In what continues to be a hyperactive severe weather season, yet another threat of tornadic thunderstorms will be returning to the I-95 corridor tomorrow, with the area stretching from Washington, DC to Boston, Massachussetts under the gun for an elevated tornado threat. Other areas included in the threat zone include Baltimore, much of eastern Maryland, northern Delaware, southeastern Pennsylvania including Philadelphia, much of New Jersey, the entire New York City metro area and nearby portions of Long Island and southeastern New York state, Hartford and most of Connecticut, Providence and much of Rhode Island, and most of central and eastern Massachussetts. This zone of an enhanced tornado threat is within a broader area that will be threatened by severe thunderstorms which will also contain large hail and damaging wind gust threats.
According to the National Weather Service’s Storm Prediction Center (SPC), widely scattered to scattered strong to severe thunderstorms are possible over southern New England into the Mid Atlantic states on Saturday. Damaging gusts are the primary hazard.
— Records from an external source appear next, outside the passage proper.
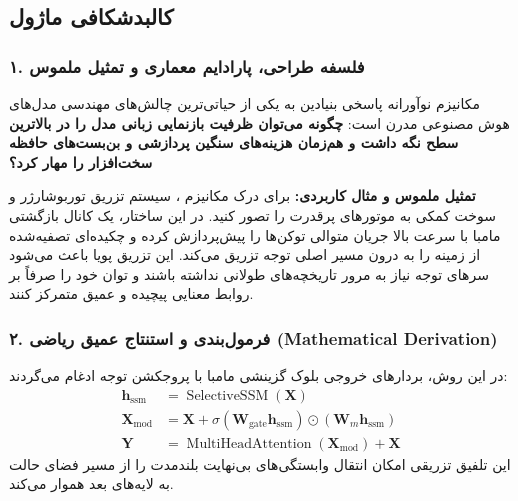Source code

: \subsection{کالبدشکافی ماژول }

\subsubsection*{۱. فلسفه طراحی، پارادایم معماری و تمثیل ملموس}
مکانیزم نوآورانه  پاسخی بنیادین به یکی از حیاتی‌ترین چالش‌های مهندسی مدل‌های هوش مصنوعی مدرن است: \textbf{چگونه می‌توان ظرفیت بازنمایی زبانی مدل را در بالاترین سطح نگه داشت و هم‌زمان هزینه‌های سنگین پردازشی و بن‌بست‌های حافظه سخت‌افزار را مهار کرد؟}

\textbf{تمثیل ملموس و مثال کاربردی:}
برای درک مکانیزم ، سیستم تزریق توربوشارژر و سوخت کمکی به موتورهای پرقدرت را تصور کنید. در این ساختار، یک کانال بازگشتی مامبا با سرعت بالا جریان متوالی توکن‌ها را پیش‌پردازش کرده و چکیده‌ای تصفیه‌شده از زمینه را به درون مسیر اصلی توجه تزریق می‌کند. این تزریق پویا باعث می‌شود سرهای توجه نیاز به مرور تاریخچه‌های طولانی نداشته باشند و توان خود را صرفاً بر روابط معنایی پیچیده و عمیق متمرکز کنند.

\subsubsection*{۲. فرمول‌بندی و استنتاج عمیق ریاضی (Mathematical Derivation)}
در این روش، بردارهای خروجی بلوک گزینشی مامبا با پروجکشن توجه ادغام می‌گردند:
\begin{align}
\mathbf{h}_{\text{ssm}} &= \operatorname{SelectiveSSM}(\mathbf{X}) \\
\mathbf{X}_{\text{mod}} &= \mathbf{X} + \sigma(\mathbf{W}_{\text{gate}} \mathbf{h}_{\text{ssm}}) \odot (\mathbf{W}_m \mathbf{h}_{\text{ssm}}) \\
\mathbf{Y} &= \operatorname{MultiHeadAttention}(\mathbf{X}_{\text{mod}}) + \mathbf{X}
\end{align}
این تلفیق تزریقی امکان انتقال وابستگی‌های بی‌نهایت بلندمدت را از مسیر فضای حالت به لایه‌های بعد هموار می‌کند.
According to the SPC, the upper-level ridge centered over the Divide today will amplify on Saturday while some amplification of the cyclonic flow aloft over the Northeast is also expected; at the surface, a frontal boundary will continue to sag southward within the Plains into the Northeast.
Widely scattered to scattered storms are expected to develop by afternoon either along the front or along a surface trough near the Blue Ridge. Despite modest mid-level lapse rates, strong surface heating and a very moist boundary layer will support moderate unstable atmospheric conditions across central and eastern Virginia into perhaps the Delmarva. Farther north, more limited heating and weaker mid-level lapse rates will limit overall destabilization. With the amplifying upper-level pattern, moderate mid-level winds will exist as far south as the northern Mid-Atlantic and decrease fairly rapidly to the south. The SPC says that given the degree of buoyancy, damaging downburst winds are the expected primary threat with isolated large hail possible with initial storm development.
To make matters more complicated, a mesoscale convective vortex will be moving out of the Great Lakes region into the northeast. According to the SPC, depending on where this feature is located, an area of greater mesoscale shear and storm coverage could develop around the Mid Atlantic.
In addition to the threat of severe storms, there is also a threat of flooding rains from soaking storms. Some heavy rain could create isolated flood and flash flood situations. The National Weather Service reminds people in impacted areas to “turn around, don’t drown” and “never drive through flood waters.”